The accompanying chart would seem to locate us in the "destabilization" phase, which last 2-5 years; ours started in 2020 with the BLM protests/riots and the Covid lockdowns (which, one recalls, made exceptions for the BLM protests), and now continues with these pro-Hamas protests. Assuming the chart were accurate, the next phase is 'crisis' (2-6 months) followed by Big Brother cementing its gains into a new, normalized system.

"I am not saying that Bezmenov’s formulation explains all that we are seeing. It clearly does not address all the West’s problems," she writes. "But once I immersed myself in his formulation, many of the topsy-turvy developments in our institutions fell into place."

Well, or it could be paranoia, which is to be staunchly resisted. But the riots are real enough, and the government continues not to enforce the laws upon them -- though they maintain a weather eye for any counterrevolutionaries that might emerge on the other side.
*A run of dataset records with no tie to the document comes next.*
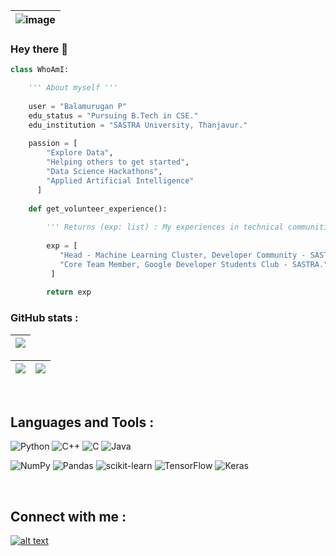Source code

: | ![image](https://user-images.githubusercontent.com/75413685/145682663-72a8a5c7-ef9f-403a-ab45-cf9122ecb27f.png) |
| --- |

### Hey there 👋
```py
class WhoAmI:

    ''' About myself '''
    
    user = "Balamurugan P"
    edu_status = "Pursuing B.Tech in CSE."
    edu_institution = "SASTRA University, Thanjavur."
  
    passion = [
        "Explore Data",
        "Helping others to get started",
        "Data Science Hackathons",
        "Applied Artificial Intelligence"
      ]
   
    def get_volunteer_experience():
    
        ''' Returns (exp: list) : My experiences in technical communities. '''
        
        exp = [
           "Head - Machine Learning Cluster, Developer Community - SASTRA.",
           "Core Team Member, Google Developer Students Club - SASTRA."
         ]
         
        return exp
```

### **GitHub stats :**
| ![](https://github-profile-summary-cards.vercel.app/api/cards/profile-details?username=balamurugan1603&theme=monokai) |
| --- |

| ![](https://github-readme-stats.vercel.app/api?username=balamurugan1603&show_icons=true_color=fff&theme=radical&hide_border=true&title_color=eb1f6a&custom_title=Contribution&nbsp;stats) |  ![](https://github-readme-streak-stats.herokuapp.com/?user=balamurugan1603&theme=radical&hide_border=true&title_color=eb1f6a) |
| --- | --- |

<!--- | [![Top Langs](https://github-readme-stats.vercel.app/api/top-langs/?username=balamurugan1603&layout=compact&bg_color=2c292d&text_color=f7d747&hide_border=true&title_color=eb1f6a)](https://github.com/anuraghazra/github-readme-stats) |
| --- | --->

<br>

## Languages and Tools :
![Python](https://img.shields.io/badge/python-3670A0?style=for-the-badge&logo=python&logoColor=ffdd54) ![C++](https://img.shields.io/badge/c++-%2300599C.svg?style=for-the-badge&logo=c%2B%2B&logoColor=white) ![C](https://img.shields.io/badge/c-%2300599C.svg?style=for-the-badge&logo=c&logoColor=white) ![Java](https://img.shields.io/badge/java-%23ED8B00.svg?style=for-the-badge&logo=java&logoColor=white)

![NumPy](https://img.shields.io/badge/numpy-%23013243.svg?style=for-the-badge&logo=numpy&logoColor=white) ![Pandas](https://img.shields.io/badge/pandas-%23150458.svg?style=for-the-badge&logo=pandas&logoColor=white) ![scikit-learn](https://img.shields.io/badge/scikit--learn-%23F7931E.svg?style=for-the-badge&logo=scikit-learn&logoColor=white) ![TensorFlow](https://img.shields.io/badge/TensorFlow-%23FF6F00.svg?style=for-the-badge&logo=TensorFlow&logoColor=white) ![Keras](https://img.shields.io/badge/Keras-%23D00000.svg?style=for-the-badge&logo=Keras&logoColor=white)

<br>

## Connect with me :
<a href="https://www.linkedin.com/in/bala-murugan-62073b212/"> ![alt text](https://img.shields.io/badge/-LinkedIn-0e76a8?style=for-the-badge&logo=linkedIn)</a>
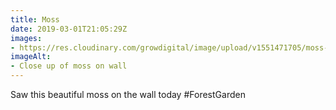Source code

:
 ```yaml
---
title: Moss
date: 2019-03-01T21:05:29Z
images: 
- https://res.cloudinary.com/growdigital/image/upload/v1551471705/moss-5742D5AC.jpg
imageAlt: 
- Close up of moss on wall
---
```


Saw this beautiful moss on the wall today #ForestGarden
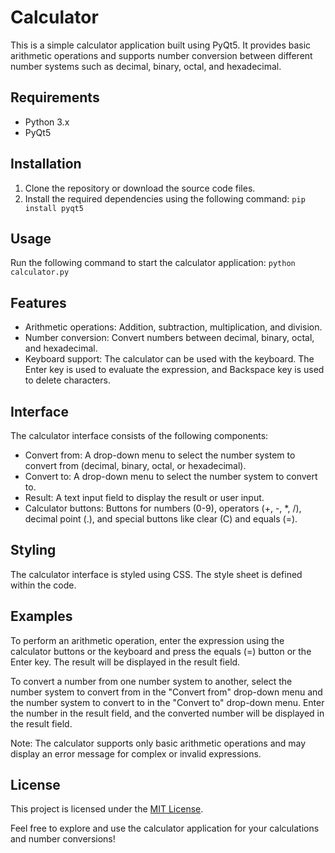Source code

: # Calculator

This is a simple calculator application built using PyQt5. It provides basic arithmetic operations and supports number conversion between different number systems such as decimal, binary, octal, and hexadecimal.

## Requirements
- Python 3.x
- PyQt5

## Installation
1. Clone the repository or download the source code files.
2. Install the required dependencies using the following command:
```pip install pyqt5```

## Usage
Run the following command to start the calculator application:
```python calculator.py```

## Features
- Arithmetic operations: Addition, subtraction, multiplication, and division.
- Number conversion: Convert numbers between decimal, binary, octal, and hexadecimal.
- Keyboard support: The calculator can be used with the keyboard. The Enter key is used to evaluate the expression, and Backspace key is used to delete characters.

## Interface
The calculator interface consists of the following components:
- Convert from: A drop-down menu to select the number system to convert from (decimal, binary, octal, or hexadecimal).
- Convert to: A drop-down menu to select the number system to convert to.
- Result: A text input field to display the result or user input.
- Calculator buttons: Buttons for numbers (0-9), operators (+, -, *, /), decimal point (.), and special buttons like clear (C) and equals (=).

## Styling
The calculator interface is styled using CSS. The style sheet is defined within the code.

## Examples
To perform an arithmetic operation, enter the expression using the calculator buttons or the keyboard and press the equals (=) button or the Enter key. The result will be displayed in the result field.

To convert a number from one number system to another, select the number system to convert from in the "Convert from" drop-down menu and the number system to convert to in the "Convert to" drop-down menu. Enter the number in the result field, and the converted number will be displayed in the result field.

Note: The calculator supports only basic arithmetic operations and may display an error message for complex or invalid expressions.

## License
This project is licensed under the [MIT License](LICENSE).

Feel free to explore and use the calculator application for your calculations and number conversions!
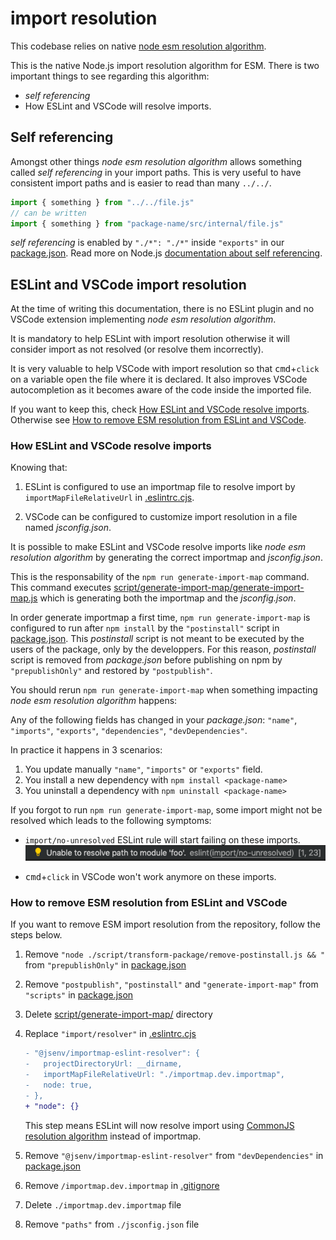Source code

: # import resolution

This codebase relies on native [node esm resolution algorithm](https://nodejs.org/dist/latest-v16.x/docs/api/esm.html#esm_resolution_algorithm).

This is the native Node.js import resolution algorithm for ESM. There is two important things to see regarding this algorithm:

- _self referencing_
- How ESLint and VSCode will resolve imports.

## Self referencing

Amongst other things _node esm resolution algorithm_ allows something called _self referencing_ in your import paths. This is very useful to have consistent import paths and is easier to read than many `../../`.

```js
import { something } from "../../file.js"
// can be written
import { something } from "package-name/src/internal/file.js"
```

_self referencing_ is enabled by `"./*": "./*"` inside `"exports"` in our [package.json](../../package.json#L30). Read more on Node.js [documentation about self referencing](https://nodejs.org/dist/latest-v16.x/docs/api/packages.html#packages_self_referencing_a_package_using_its_name).

## ESLint and VSCode import resolution

At the time of writing this documentation, there is no ESLint plugin and no VSCode extension implementing _node esm resolution algorithm_.

It is mandatory to help ESLint with import resolution otherwise it will consider import as not resolved (or resolve them incorrectly).

It is very valuable to help VSCode with import resolution so that <kbd>cmd</kbd>+`click` on a variable open the file where it is declared. It also improves VSCode autocompletion as it becomes aware of the code inside the imported file.

If you want to keep this, check [How ESLint and VSCode resolve imports](#How-ESLint-and-VSCode-resolve-imports). Otherwise see [How to remove ESM resolution from ESLint and VSCode](#How-to-remove-ESM-resolution-from-ESLint-and-VSCode).

### How ESLint and VSCode resolve imports

Knowing that:

1. ESLint is configured to use an importmap file to resolve import by `importMapFileRelativeUrl` in [.eslintrc.cjs](../../.eslintrc.cjs#48).

2. VSCode can be configured to customize import resolution in a file named _jsconfig.json_.

It is possible to make ESLint and VSCode resolve imports like _node esm resolution algorithm_ by generating the correct importmap and _jsconfig.json_.

This is the responsability of the `npm run generate-import-map` command. This command executes [script/generate-import-map/generate-import-map.js](../../script/generate-import-map/generate-import-map.js) which is generating both the importmap and the _jsconfig.json_.

In order generate importmap a first time, `npm run generate-import-map` is configured to run after `npm install` by the `"postinstall"` script in [package.json](../../package.json#L58). This _postinstall_ script is not meant to be executed by the users of the package, only by the developpers. For this reason, _postinstall_ script is removed from _package.json_ before publishing on npm by `"prepublishOnly"` and restored by `"postpublish"`.

You should rerun `npm run generate-import-map` when something impacting _node esm resolution algorithm_ happens:

Any of the following fields has changed in your _package.json_: `"name"`, `"imports"`, `"exports"`, `"dependencies"`, `"devDependencies"`.

In practice it happens in 3 scenarios:

1. You update manually `"name"`, `"imports"` or `"exports"` field.
2. You install a new dependency with `npm install <package-name>`
3. You uninstall a dependency with `npm uninstall <package-name>`

If you forgot to run `npm run generate-import-map`, some import might not be resolved which leads to the following symptoms:

- `import/no-unresolved` ESLint rule will start failing on these imports.
  ![stuff](./eslint_import_error_vscode.png)

- <kbd>cmd</kbd>+`click` in VSCode won't work anymore on these imports.

### How to remove ESM resolution from ESLint and VSCode

If you want to remove ESM import resolution from the repository, follow the steps below.

1. Remove `"node ./script/transform-package/remove-postinstall.js && "` from `"prepublishOnly"` in [package.json](../../package.json#L59)
2. Remove `"postpublish"`, `"postinstall"` and `"generate-import-map"` from `"scripts"` in [package.json](../../package.json#L46)
3. Delete [script/generate-import-map/](../../script/generate-import-map/) directory
4. Replace `"import/resolver"` in [.eslintrc.cjs](../../.eslintrc.cjs#L43)

   ```diff
   - "@jsenv/importmap-eslint-resolver": {
   -   projectDirectoryUrl: __dirname,
   -   importMapFileRelativeUrl: "./importmap.dev.importmap",
   -   node: true,
   - },
   + "node": {}
   ```

   This step means ESLint will now resolve import using [CommonJS resolution algorithm](https://nodejs.org/dist/latest-v16.x/docs/api/modules.html#modules_all_together) instead of importmap.

5. Remove `"@jsenv/importmap-eslint-resolver"` from `"devDependencies"` in [package.json](../../package.json#L68)
6. Remove `/importmap.dev.importmap` in [.gitignore](../../.gitignore#L23)
7. Delete `./importmap.dev.importmap` file
8. Remove `"paths"` from `./jsconfig.json` file
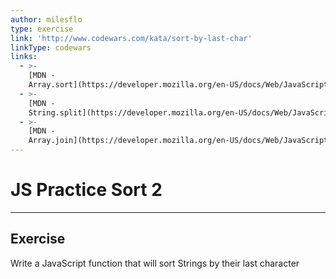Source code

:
```yaml
---
author: milesflo
type: exercise
link: 'http://www.codewars.com/kata/sort-by-last-char'
linkType: codewars
links:
  - >-
    [MDN -
    Array.sort](https://developer.mozilla.org/en-US/docs/Web/JavaScript/Reference/Global_Objects/Array/sort){website}
  - >-
    [MDN -
    String.split](https://developer.mozilla.org/en-US/docs/Web/JavaScript/Reference/Global_Objects/String/split){website}
  - >-
    [MDN -
    Array.join](https://developer.mozilla.org/en-US/docs/Web/JavaScript/Reference/Global_Objects/Array/join){website}
---
```


# JS Practice Sort 2


---

## Exercise

Write a JavaScript function that will sort Strings by their last character
 
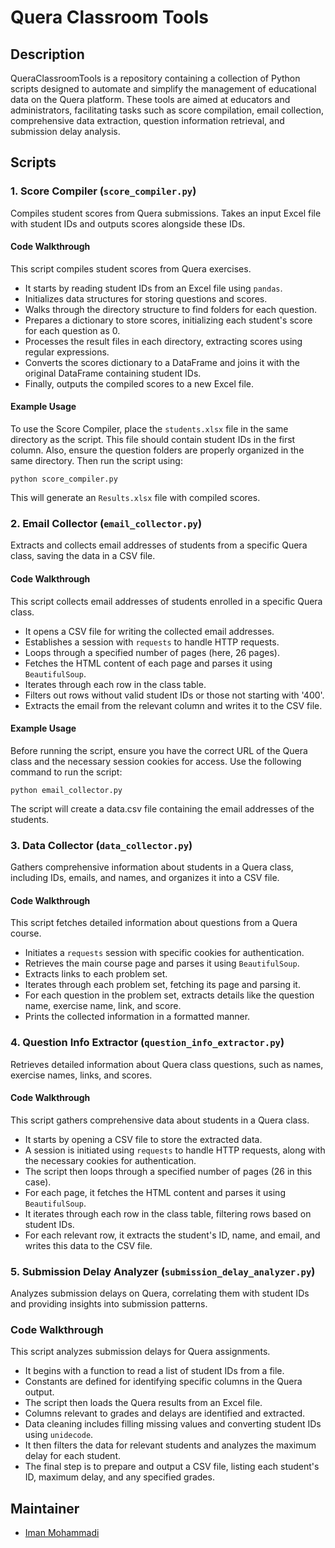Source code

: # Quera Classroom Tools

## Description

QueraClassroomTools is a repository containing a collection of Python scripts designed to automate and simplify the management of educational data on the Quera platform. These tools are aimed at educators and administrators, facilitating tasks such as score compilation, email collection, comprehensive data extraction, question information retrieval, and submission delay analysis.

## Scripts

### 1. Score Compiler (`score_compiler.py`)
Compiles student scores from Quera submissions. Takes an input Excel file with student IDs and outputs scores alongside these IDs.

#### Code Walkthrough

This script compiles student scores from Quera exercises.

- It starts by reading student IDs from an Excel file using `pandas`.
- Initializes data structures for storing questions and scores.
- Walks through the directory structure to find folders for each question.
- Prepares a dictionary to store scores, initializing each student's score for each question as 0.
- Processes the result files in each directory, extracting scores using regular expressions.
- Converts the scores dictionary to a DataFrame and joins it with the original DataFrame containing student IDs.
- Finally, outputs the compiled scores to a new Excel file.

#### Example Usage

To use the Score Compiler, place the `students.xlsx` file in the same directory as the script. This file should contain student IDs in the first column. Also, ensure the question folders are properly organized in the same directory. Then run the script using:

```shell
python score_compiler.py
```

This will generate an `Results.xlsx` file with compiled scores.

### 2. Email Collector (`email_collector.py`)
Extracts and collects email addresses of students from a specific Quera class, saving the data in a CSV file.

#### Code Walkthrough

This script collects email addresses of students enrolled in a specific Quera class.

- It opens a CSV file for writing the collected email addresses.
- Establishes a session with `requests` to handle HTTP requests.
- Loops through a specified number of pages (here, 26 pages).
- Fetches the HTML content of each page and parses it using `BeautifulSoup`.
- Iterates through each row in the class table.
- Filters out rows without valid student IDs or those not starting with '400'.
- Extracts the email from the relevant column and writes it to the CSV file.

#### Example Usage

Before running the script, ensure you have the correct URL of the Quera class and the necessary session cookies for access. Use the following command to run the script:

```shell
python email_collector.py
```

The script will create a data.csv file containing the email addresses of the students.

### 3. Data Collector (`data_collector.py`)
Gathers comprehensive information about students in a Quera class, including IDs, emails, and names, and organizes it into a CSV file.

#### Code Walkthrough

This script fetches detailed information about questions from a Quera course.

- Initiates a `requests` session with specific cookies for authentication.
- Retrieves the main course page and parses it using `BeautifulSoup`.
- Extracts links to each problem set.
- Iterates through each problem set, fetching its page and parsing it.
- For each question in the problem set, extracts details like the question name, exercise name, link, and score.
- Prints the collected information in a formatted manner.

### 4. Question Info Extractor (`question_info_extractor.py`)
Retrieves detailed information about Quera class questions, such as names, exercise names, links, and scores.

#### Code Walkthrough

This script gathers comprehensive data about students in a Quera class.

- It starts by opening a CSV file to store the extracted data.
- A session is initiated using `requests` to handle HTTP requests, along with the necessary cookies for authentication.
- The script then loops through a specified number of pages (26 in this case).
- For each page, it fetches the HTML content and parses it using `BeautifulSoup`.
- It iterates through each row in the class table, filtering rows based on student IDs.
- For each relevant row, it extracts the student's ID, name, and email, and writes this data to the CSV file.

### 5. Submission Delay Analyzer (`submission_delay_analyzer.py`)
Analyzes submission delays on Quera, correlating them with student IDs and providing insights into submission patterns.

### Code Walkthrough

This script analyzes submission delays for Quera assignments.

- It begins with a function to read a list of student IDs from a file.
- Constants are defined for identifying specific columns in the Quera output.
- The script then loads the Quera results from an Excel file.
- Columns relevant to grades and delays are identified and extracted.
- Data cleaning includes filling missing values and converting student IDs using `unidecode`.
- It then filters the data for relevant students and analyzes the maximum delay for each student.
- The final step is to prepare and output a CSV file, listing each student's ID, maximum delay, and any specified grades.

## Maintainer

- [Iman Mohammadi](https://github.com/Imanm02)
Perhaps that's just a coincidence, though, class privilege playing out as I was discussing in the original post.

Expel New York

Long time blogger Don Surber advocates this -- I assume facetiously -- as part of a clean-up program. He ran a poll at the end that showed supermajority support among his readership for this, and majority support for giving Mexico back California. This is not the first time this suggestion has been made; Business Insider (clearly facetiously) found that seven states might be expelled to general pleasure (and not the ones I would have expected).

On the non-facetious side, Reason magazine found that a quarter of voters wanted to extract their own state from the union. They then polled about everybody else's state.
Of the 17 percent who thought that was a fine idea, there was an overwhelming favorite for who gets tossed from the moving vehicle: California.

Yes, the Golden State was the choice of a whopping 53 percent of respondents who thought yanking a star off the flag would make the world a better place.

New York came in second with 25 percent of votes, and Texas was third at 20 percent.

I don't know why anybody would want rid of Texas. The Reason article also links a very helpful map ranking the states by freedom (New Hampshire is #1: Live Free or Die!).

The thing is, we don't actually have a mechanism for any of this. We have very clear standards for admitting new states. There's no apparent mechanism for releasing states that want to leave, or expelling states against their will. 

A political project of mine is to restore the defunct state of Franklin, made up of parts of Western North Carolina and East Tennessee. Franklin would be pose a challenge to New Hampshire's #1 ranking as freest state, as the political culture of Appalachia has little enough use for governments. There is a constitutional mechanism for that, though it's a long shot: it needs approval by both houses of Congress as well as both the NC and TN legislatures.